§ PROMPT
Give the number of lines in the records below that include "when", and nothing more.

§ Saved entries
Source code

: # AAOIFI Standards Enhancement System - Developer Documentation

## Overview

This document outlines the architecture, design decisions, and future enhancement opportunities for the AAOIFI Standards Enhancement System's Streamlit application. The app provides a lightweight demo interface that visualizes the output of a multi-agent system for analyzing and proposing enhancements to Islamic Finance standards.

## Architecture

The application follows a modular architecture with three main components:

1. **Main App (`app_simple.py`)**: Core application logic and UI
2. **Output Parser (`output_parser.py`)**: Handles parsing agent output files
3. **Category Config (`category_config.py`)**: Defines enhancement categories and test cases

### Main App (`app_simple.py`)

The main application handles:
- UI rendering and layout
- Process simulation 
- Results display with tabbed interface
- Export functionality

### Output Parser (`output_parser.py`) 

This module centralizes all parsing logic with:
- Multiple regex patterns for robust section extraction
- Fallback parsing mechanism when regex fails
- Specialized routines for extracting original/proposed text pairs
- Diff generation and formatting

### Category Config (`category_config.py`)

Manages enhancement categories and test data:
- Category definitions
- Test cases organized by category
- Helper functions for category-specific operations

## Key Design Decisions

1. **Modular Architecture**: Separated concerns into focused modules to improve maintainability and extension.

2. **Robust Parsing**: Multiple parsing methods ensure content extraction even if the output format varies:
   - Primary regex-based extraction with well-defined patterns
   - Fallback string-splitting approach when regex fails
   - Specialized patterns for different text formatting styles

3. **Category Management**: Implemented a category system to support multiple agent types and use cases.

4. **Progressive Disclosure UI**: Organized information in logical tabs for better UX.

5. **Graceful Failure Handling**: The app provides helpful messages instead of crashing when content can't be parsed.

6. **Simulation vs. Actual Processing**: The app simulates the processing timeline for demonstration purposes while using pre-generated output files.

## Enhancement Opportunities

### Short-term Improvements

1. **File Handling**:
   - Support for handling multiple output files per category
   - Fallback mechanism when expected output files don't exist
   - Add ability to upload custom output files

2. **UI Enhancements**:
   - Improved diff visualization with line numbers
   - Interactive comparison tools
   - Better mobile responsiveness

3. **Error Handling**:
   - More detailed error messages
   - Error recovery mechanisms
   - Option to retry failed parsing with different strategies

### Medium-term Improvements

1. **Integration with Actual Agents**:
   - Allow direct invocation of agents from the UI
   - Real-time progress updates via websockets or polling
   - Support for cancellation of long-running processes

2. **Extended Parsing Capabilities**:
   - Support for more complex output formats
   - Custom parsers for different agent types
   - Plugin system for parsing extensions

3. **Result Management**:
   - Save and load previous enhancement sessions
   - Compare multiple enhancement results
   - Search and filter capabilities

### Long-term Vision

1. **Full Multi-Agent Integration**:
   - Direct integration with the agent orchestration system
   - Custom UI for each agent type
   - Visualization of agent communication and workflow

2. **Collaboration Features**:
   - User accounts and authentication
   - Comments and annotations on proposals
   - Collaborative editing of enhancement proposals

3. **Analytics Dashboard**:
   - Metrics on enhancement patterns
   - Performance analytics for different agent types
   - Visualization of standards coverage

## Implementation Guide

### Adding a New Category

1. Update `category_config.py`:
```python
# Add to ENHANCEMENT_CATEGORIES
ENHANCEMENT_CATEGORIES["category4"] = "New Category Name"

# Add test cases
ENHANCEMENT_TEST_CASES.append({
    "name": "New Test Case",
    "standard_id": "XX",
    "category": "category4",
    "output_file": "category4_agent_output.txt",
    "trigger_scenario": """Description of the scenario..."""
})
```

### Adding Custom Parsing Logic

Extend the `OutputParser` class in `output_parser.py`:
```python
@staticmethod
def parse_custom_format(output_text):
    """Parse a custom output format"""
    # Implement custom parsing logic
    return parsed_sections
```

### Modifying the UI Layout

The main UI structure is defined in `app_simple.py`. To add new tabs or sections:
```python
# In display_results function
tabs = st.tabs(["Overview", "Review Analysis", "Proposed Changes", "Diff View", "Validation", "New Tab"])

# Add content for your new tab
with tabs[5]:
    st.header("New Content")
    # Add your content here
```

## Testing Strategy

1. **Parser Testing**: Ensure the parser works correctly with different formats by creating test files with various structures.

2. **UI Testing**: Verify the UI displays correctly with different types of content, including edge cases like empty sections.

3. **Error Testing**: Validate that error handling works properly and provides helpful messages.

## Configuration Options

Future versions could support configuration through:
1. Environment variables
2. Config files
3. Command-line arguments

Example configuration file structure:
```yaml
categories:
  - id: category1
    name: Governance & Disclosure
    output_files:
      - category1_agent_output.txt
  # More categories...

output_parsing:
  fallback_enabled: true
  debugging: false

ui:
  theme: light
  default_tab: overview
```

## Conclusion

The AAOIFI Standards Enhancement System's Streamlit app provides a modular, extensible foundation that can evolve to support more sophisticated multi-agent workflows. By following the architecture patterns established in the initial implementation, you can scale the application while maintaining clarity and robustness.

§ COMPLETED TASK
4